(Dataset entries)
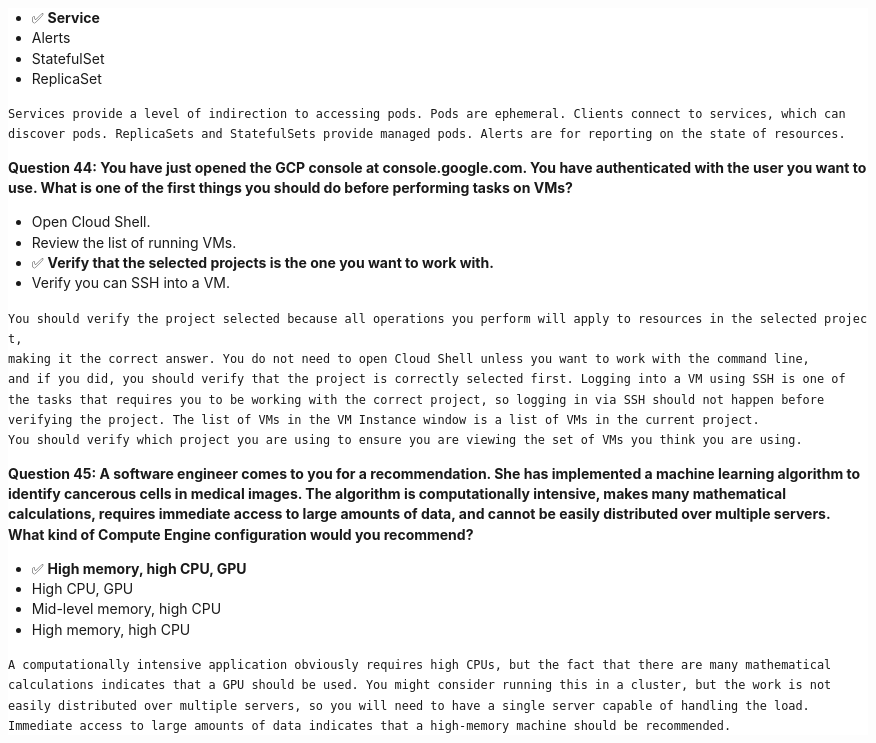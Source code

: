 - :white_check_mark: **Service**
- Alerts
- StatefulSet
- ReplicaSet

```
Services provide a level of indirection to accessing pods. Pods are ephemeral. Clients connect to services, which can 
discover pods. ReplicaSets and StatefulSets provide managed pods. Alerts are for reporting on the state of resources.
```

**Question 44: You have just opened the GCP console at console.google.com. You have authenticated with the user you want 
to use. What is one of the first things you should do before performing tasks on VMs?**

- Open Cloud Shell.
- Review the list of running VMs.
- :white_check_mark: **Verify that the selected projects is the one you want to work with.**
- Verify you can SSH into a VM.

```
You should verify the project selected because all operations you perform will apply to resources in the selected project, 
making it the correct answer. You do not need to open Cloud Shell unless you want to work with the command line, 
and if you did, you should verify that the project is correctly selected first. Logging into a VM using SSH is one of 
the tasks that requires you to be working with the correct project, so logging in via SSH should not happen before 
verifying the project. The list of VMs in the VM Instance window is a list of VMs in the current project. 
You should verify which project you are using to ensure you are viewing the set of VMs you think you are using.
```

**Question 45: A software engineer comes to you for a recommendation. She has implemented a machine learning algorithm 
to identify cancerous cells in medical images. The algorithm is computationally intensive, makes many mathematical 
calculations, requires immediate access to large amounts of data, and cannot be easily distributed over multiple servers. 
What kind of Compute Engine configuration would you recommend?**

- :white_check_mark: **High memory, high CPU, GPU**
- High CPU, GPU
- Mid-level memory, high CPU
- High memory, high CPU

```
A computationally intensive application obviously requires high CPUs, but the fact that there are many mathematical 
calculations indicates that a GPU should be used. You might consider running this in a cluster, but the work is not 
easily distributed over multiple servers, so you will need to have a single server capable of handling the load. 
Immediate access to large amounts of data indicates that a high-memory machine should be recommended.
```
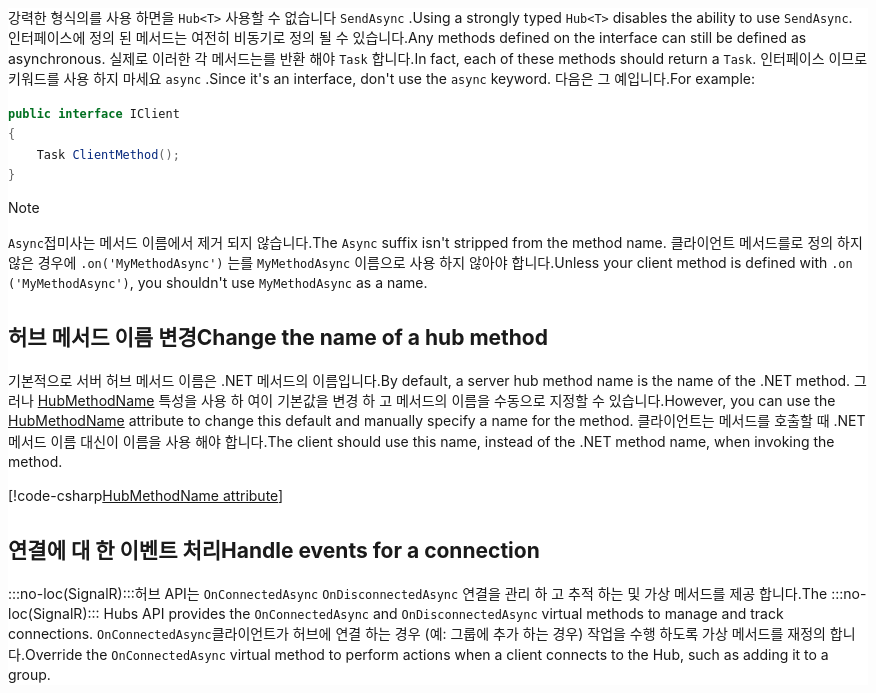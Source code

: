 <span data-ttu-id="0f032-180">강력한 형식의를 사용 하면을 `Hub<T>` 사용할 수 없습니다 `SendAsync` .</span><span class="sxs-lookup"><span data-stu-id="0f032-180">Using a strongly typed `Hub<T>` disables the ability to use `SendAsync`.</span></span> <span data-ttu-id="0f032-181">인터페이스에 정의 된 메서드는 여전히 비동기로 정의 될 수 있습니다.</span><span class="sxs-lookup"><span data-stu-id="0f032-181">Any methods defined on the interface can still be defined as asynchronous.</span></span> <span data-ttu-id="0f032-182">실제로 이러한 각 메서드는를 반환 해야 `Task` 합니다.</span><span class="sxs-lookup"><span data-stu-id="0f032-182">In fact, each of these methods should return a `Task`.</span></span> <span data-ttu-id="0f032-183">인터페이스 이므로 키워드를 사용 하지 마세요 `async` .</span><span class="sxs-lookup"><span data-stu-id="0f032-183">Since it's an interface, don't use the `async` keyword.</span></span> <span data-ttu-id="0f032-184">다음은 그 예입니다.</span><span class="sxs-lookup"><span data-stu-id="0f032-184">For example:</span></span>

```csharp
public interface IClient
{
    Task ClientMethod();
}
```

> [!NOTE]
> <span data-ttu-id="0f032-185">`Async`접미사는 메서드 이름에서 제거 되지 않습니다.</span><span class="sxs-lookup"><span data-stu-id="0f032-185">The `Async` suffix isn't stripped from the method name.</span></span> <span data-ttu-id="0f032-186">클라이언트 메서드를로 정의 하지 않은 경우에 `.on('MyMethodAsync')` 는를 `MyMethodAsync` 이름으로 사용 하지 않아야 합니다.</span><span class="sxs-lookup"><span data-stu-id="0f032-186">Unless your client method is defined with `.on('MyMethodAsync')`, you shouldn't use `MyMethodAsync` as a name.</span></span>

## <a name="change-the-name-of-a-hub-method"></a><span data-ttu-id="0f032-187">허브 메서드 이름 변경</span><span class="sxs-lookup"><span data-stu-id="0f032-187">Change the name of a hub method</span></span>

<span data-ttu-id="0f032-188">기본적으로 서버 허브 메서드 이름은 .NET 메서드의 이름입니다.</span><span class="sxs-lookup"><span data-stu-id="0f032-188">By default, a server hub method name is the name of the .NET method.</span></span> <span data-ttu-id="0f032-189">그러나 [HubMethodName](xref:Microsoft.AspNetCore.:::no-loc(SignalR):::.HubMethodNameAttribute) 특성을 사용 하 여이 기본값을 변경 하 고 메서드의 이름을 수동으로 지정할 수 있습니다.</span><span class="sxs-lookup"><span data-stu-id="0f032-189">However, you can use the [HubMethodName](xref:Microsoft.AspNetCore.:::no-loc(SignalR):::.HubMethodNameAttribute) attribute to change this default and manually specify a name for the method.</span></span> <span data-ttu-id="0f032-190">클라이언트는 메서드를 호출할 때 .NET 메서드 이름 대신이 이름을 사용 해야 합니다.</span><span class="sxs-lookup"><span data-stu-id="0f032-190">The client should use this name, instead of the .NET method name, when invoking the method.</span></span>

[!code-csharp[HubMethodName attribute](hubs/sample/hubs/chathub.cs?name=HubMethodName&highlight=1)]

## <a name="handle-events-for-a-connection"></a><span data-ttu-id="0f032-191">연결에 대 한 이벤트 처리</span><span class="sxs-lookup"><span data-stu-id="0f032-191">Handle events for a connection</span></span>

<span data-ttu-id="0f032-192">:::no-loc(SignalR):::허브 API는 `OnConnectedAsync` `OnDisconnectedAsync` 연결을 관리 하 고 추적 하는 및 가상 메서드를 제공 합니다.</span><span class="sxs-lookup"><span data-stu-id="0f032-192">The :::no-loc(SignalR)::: Hubs API provides the `OnConnectedAsync` and `OnDisconnectedAsync` virtual methods to manage and track connections.</span></span> <span data-ttu-id="0f032-193">`OnConnectedAsync`클라이언트가 허브에 연결 하는 경우 (예: 그룹에 추가 하는 경우) 작업을 수행 하도록 가상 메서드를 재정의 합니다.</span><span class="sxs-lookup"><span data-stu-id="0f032-193">Override the `OnConnectedAsync` virtual method to perform actions when a client connects to the Hub, such as adding it to a group.</span></span>
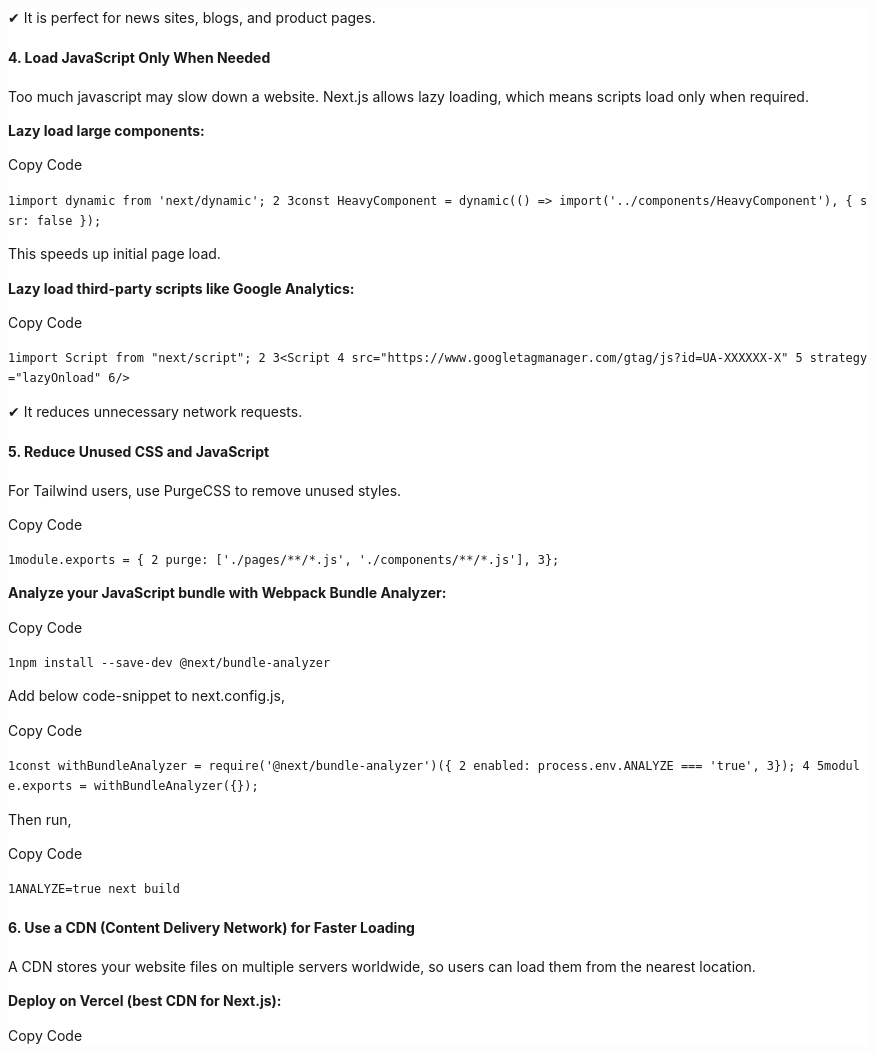 ✔ It is perfect for news sites, blogs, and product pages.

#### 4\. Load JavaScript Only When Needed

Too much javascript may slow down a website. Next.js allows lazy loading, which means scripts load only when required.

**Lazy load large components:**

Copy Code

`1import dynamic from 'next/dynamic'; 2 3const HeavyComponent = dynamic(() => import('../components/HeavyComponent'), { ssr: false });`

This speeds up initial page load.

**Lazy load third-party scripts like Google Analytics:**

Copy Code

`1import Script from "next/script"; 2 3<Script 4 src="https://www.googletagmanager.com/gtag/js?id=UA-XXXXXX-X" 5 strategy="lazyOnload" 6/>`

✔ It reduces unnecessary network requests.

#### 5\. Reduce Unused CSS and JavaScript

For Tailwind users, use PurgeCSS to remove unused styles.

Copy Code

`1module.exports = { 2 purge: ['./pages/**/*.js', './components/**/*.js'], 3};`

**Analyze your JavaScript bundle with Webpack Bundle Analyzer:**

Copy Code

`1npm install --save-dev @next/bundle-analyzer`

Add below code-snippet to next.config.js,

Copy Code

`1const withBundleAnalyzer = require('@next/bundle-analyzer')({ 2 enabled: process.env.ANALYZE === 'true', 3}); 4 5module.exports = withBundleAnalyzer({});`

Then run,

Copy Code

`1ANALYZE=true next build`

#### 6\. Use a CDN (Content Delivery Network) for Faster Loading

A CDN stores your website files on multiple servers worldwide, so users can load them from the nearest location.

**Deploy on Vercel (best CDN for Next.js):**

Copy Code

- _Aim of the task_
Show the lines of the records that contain the word "tasks".

- _Result_
to use. What is one of the first things you should do before performing tasks on VMs?**
the tasks that requires you to be working with the correct project, so logging in via SSH should not happen before 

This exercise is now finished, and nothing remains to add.